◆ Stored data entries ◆
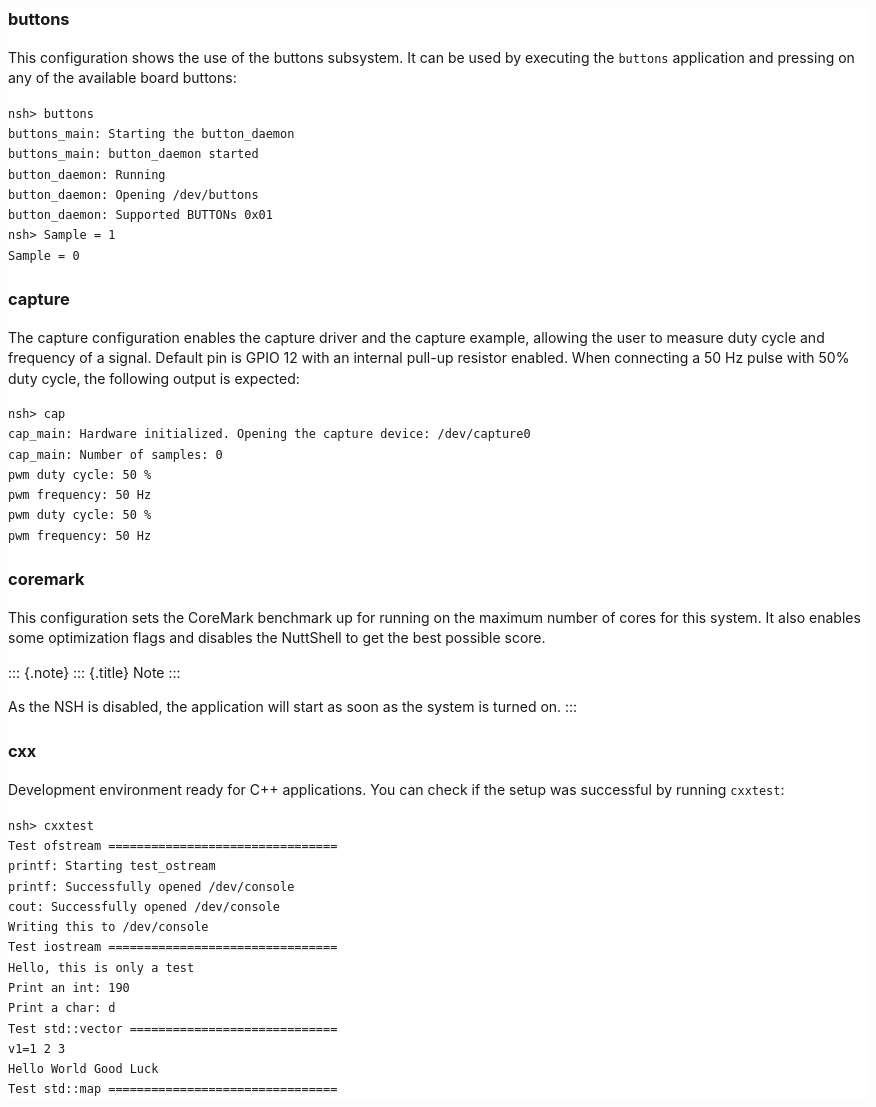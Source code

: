 ### buttons

This configuration shows the use of the buttons subsystem. It can be
used by executing the `buttons` application and pressing on any of the
available board buttons:

    nsh> buttons
    buttons_main: Starting the button_daemon
    buttons_main: button_daemon started
    button_daemon: Running
    button_daemon: Opening /dev/buttons
    button_daemon: Supported BUTTONs 0x01
    nsh> Sample = 1
    Sample = 0

### capture

The capture configuration enables the capture driver and the capture
example, allowing the user to measure duty cycle and frequency of a
signal. Default pin is GPIO 12 with an internal pull-up resistor
enabled. When connecting a 50 Hz pulse with 50% duty cycle, the
following output is expected:

    nsh> cap
    cap_main: Hardware initialized. Opening the capture device: /dev/capture0
    cap_main: Number of samples: 0
    pwm duty cycle: 50 %
    pwm frequency: 50 Hz
    pwm duty cycle: 50 %
    pwm frequency: 50 Hz

### coremark

This configuration sets the CoreMark benchmark up for running on the
maximum number of cores for this system. It also enables some
optimization flags and disables the NuttShell to get the best possible
score.

::: {.note}
::: {.title}
Note
:::

As the NSH is disabled, the application will start as soon as the system
is turned on.
:::

### cxx

Development environment ready for C++ applications. You can check if the
setup was successful by running `cxxtest`:

    nsh> cxxtest
    Test ofstream ================================
    printf: Starting test_ostream
    printf: Successfully opened /dev/console
    cout: Successfully opened /dev/console
    Writing this to /dev/console
    Test iostream ================================
    Hello, this is only a test
    Print an int: 190
    Print a char: d
    Test std::vector =============================
    v1=1 2 3
    Hello World Good Luck
    Test std::map ================================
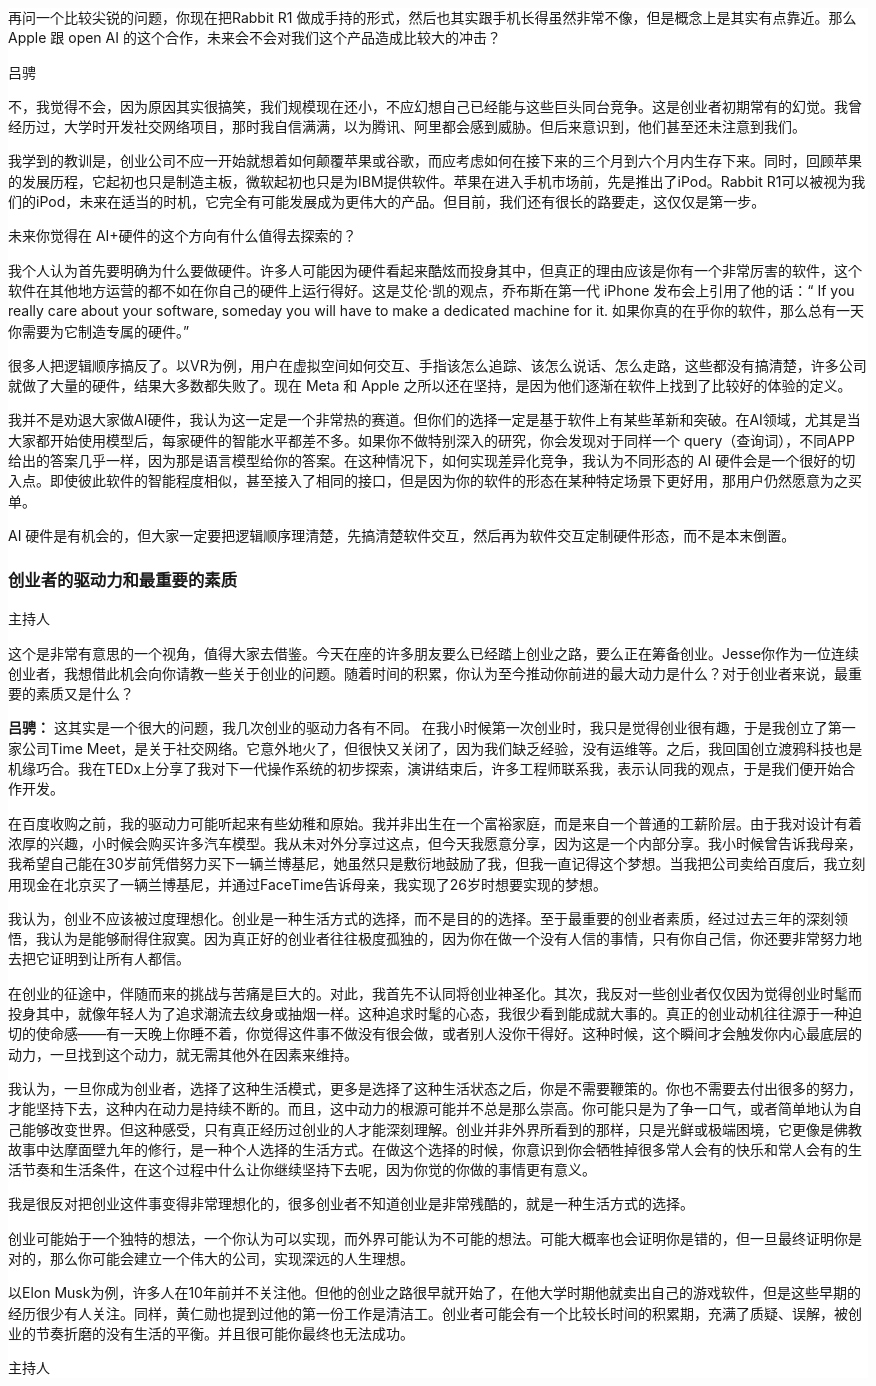 再问一个比较尖锐的问题，你现在把Rabbit R1 做成手持的形式，然后也其实跟手机长得虽然非常不像，但是概念上是其实有点靠近。那么Apple 跟 open AI 的这个合作，未来会不会对我们这个产品造成比较大的冲击？

吕骋

不，我觉得不会，因为原因其实很搞笑，我们规模现在还小，不应幻想自己已经能与这些巨头同台竞争。这是创业者初期常有的幻觉。我曾经历过，大学时开发社交网络项目，那时我自信满满，以为腾讯、阿里都会感到威胁。但后来意识到，他们甚至还未注意到我们。

我学到的教训是，创业公司不应一开始就想着如何颠覆苹果或谷歌，而应考虑如何在接下来的三个月到六个月内生存下来。同时，回顾苹果的发展历程，它起初也只是制造主板，微软起初也只是为IBM提供软件。苹果在进入手机市场前，先是推出了iPod。Rabbit R1可以被视为我们的iPod，未来在适当的时机，它完全有可能发展成为更伟大的产品。但目前，我们还有很长的路要走，这仅仅是第一步。

未来你觉得在 AI+硬件的这个方向有什么值得去探索的？

我个人认为首先要明确为什么要做硬件。许多人可能因为硬件看起来酷炫而投身其中，但真正的理由应该是你有一个非常厉害的软件，这个软件在其他地方运营的都不如在你自己的硬件上运行得好。这是艾伦·凯的观点，乔布斯在第一代 iPhone 发布会上引用了他的话：“ If you really care about your software, someday you will have to make a dedicated machine for it. 如果你真的在乎你的软件，那么总有一天你需要为它制造专属的硬件。”

很多人把逻辑顺序搞反了。以VR为例，用户在虚拟空间如何交互、手指该怎么追踪、该怎么说话、怎么走路，这些都没有搞清楚，许多公司就做了大量的硬件，结果大多数都失败了。现在 Meta 和 Apple 之所以还在坚持，是因为他们逐渐在软件上找到了比较好的体验的定义。

我并不是劝退大家做AI硬件，我认为这一定是一个非常热的赛道。但你们的选择一定是基于软件上有某些革新和突破。在AI领域，尤其是当大家都开始使用模型后，每家硬件的智能水平都差不多。如果你不做特别深入的研究，你会发现对于同样一个 query（查询词），不同APP给出的答案几乎一样，因为那是语言模型给你的答案。在这种情况下，如何实现差异化竞争，我认为不同形态的 AI 硬件会是一个很好的切入点。即使彼此软件的智能程度相似，甚至接入了相同的接口，但是因为你的软件的形态在某种特定场景下更好用，那用户仍然愿意为之买单。

AI 硬件是有机会的，但大家一定要把逻辑顺序理清楚，先搞清楚软件交互，然后再为软件交互定制硬件形态，而不是本末倒置。

### 创业者的驱动力和最重要的素质

主持人

这个是非常有意思的一个视角，值得大家去借鉴。今天在座的许多朋友要么已经踏上创业之路，要么正在筹备创业。Jesse你作为一位连续创业者，我想借此机会向你请教一些关于创业的问题。随着时间的积累，你认为至今推动你前进的最大动力是什么？对于创业者来说，最重要的素质又是什么？

**吕骋：** 这其实是一个很大的问题，我几次创业的驱动力各有不同。 在我小时候第一次创业时，我只是觉得创业很有趣，于是我创立了第一家公司Time Meet，是关于社交网络。它意外地火了，但很快又关闭了，因为我们缺乏经验，没有运维等。之后，我回国创立渡鸦科技也是机缘巧合。我在TEDx上分享了我对下一代操作系统的初步探索，演讲结束后，许多工程师联系我，表示认同我的观点，于是我们便开始合作开发。

在百度收购之前，我的驱动力可能听起来有些幼稚和原始。我并非出生在一个富裕家庭，而是来自一个普通的工薪阶层。由于我对设计有着浓厚的兴趣，小时候会购买许多汽车模型。我从未对外分享过这点，但今天我愿意分享，因为这是一个内部分享。我小时候曾告诉我母亲，我希望自己能在30岁前凭借努力买下一辆兰博基尼，她虽然只是敷衍地鼓励了我，但我一直记得这个梦想。当我把公司卖给百度后，我立刻用现金在北京买了一辆兰博基尼，并通过FaceTime告诉母亲，我实现了26岁时想要实现的梦想。

我认为，创业不应该被过度理想化。创业是一种生活方式的选择，而不是目的的选择。至于最重要的创业者素质，经过过去三年的深刻领悟，我认为是能够耐得住寂寞。因为真正好的创业者往往极度孤独的，因为你在做一个没有人信的事情，只有你自己信，你还要非常努力地去把它证明到让所有人都信。

在创业的征途中，伴随而来的挑战与苦痛是巨大的。对此，我首先不认同将创业神圣化。其次，我反对一些创业者仅仅因为觉得创业时髦而投身其中，就像年轻人为了追求潮流去纹身或抽烟一样。这种追求时髦的心态，我很少看到能成就大事的。真正的创业动机往往源于一种迫切的使命感——有一天晚上你睡不着，你觉得这件事不做没有很会做，或者别人没你干得好。这种时候，这个瞬间才会触发你内心最底层的动力，一旦找到这个动力，就无需其他外在因素来维持。

我认为，一旦你成为创业者，选择了这种生活模式，更多是选择了这种生活状态之后，你是不需要鞭策的。你也不需要去付出很多的努力，才能坚持下去，这种内在动力是持续不断的。而且，这中动力的根源可能并不总是那么崇高。你可能只是为了争一口气，或者简单地认为自己能够改变世界。但这种感受，只有真正经历过创业的人才能深刻理解。创业并非外界所看到的那样，只是光鲜或极端困境，它更像是佛教故事中达摩面壁九年的修行，是一种个人选择的生活方式。在做这个选择的时候，你意识到你会牺牲掉很多常人会有的快乐和常人会有的生活节奏和生活条件，在这个过程中什么让你继续坚持下去呢，因为你觉的你做的事情更有意义。

我是很反对把创业这件事变得非常理想化的，很多创业者不知道创业是非常残酷的，就是一种生活方式的选择。

创业可能始于一个独特的想法，一个你认为可以实现，而外界可能认为不可能的想法。可能大概率也会证明你是错的，但一旦最终证明你是对的，那么你可能会建立一个伟大的公司，实现深远的人生理想。

以Elon Musk为例，许多人在10年前并不关注他。但他的创业之路很早就开始了，在他大学时期他就卖出自己的游戏软件，但是这些早期的经历很少有人关注。同样，黄仁勋也提到过他的第一份工作是清洁工。创业者可能会有一个比较长时间的积累期，充满了质疑、误解，被创业的节奏折磨的没有生活的平衡。并且很可能你最终也无法成功。

主持人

◆ Prompt ◆
An exact copy of the lines above between the line holding "未来你觉得在 AI+硬件的这个方向有什么值得去探索的？" and the line holding "If you really", inclusive, is the whole answer.

◆ Answer area ◆
未来你觉得在 AI+硬件的这个方向有什么值得去探索的？

我个人认为首先要明确为什么要做硬件。许多人可能因为硬件看起来酷炫而投身其中，但真正的理由应该是你有一个非常厉害的软件，这个软件在其他地方运营的都不如在你自己的硬件上运行得好。这是艾伦·凯的观点，乔布斯在第一代 iPhone 发布会上引用了他的话：“ If you really care about your software, someday you will have to make a dedicated machine for it. 如果你真的在乎你的软件，那么总有一天你需要为它制造专属的硬件。”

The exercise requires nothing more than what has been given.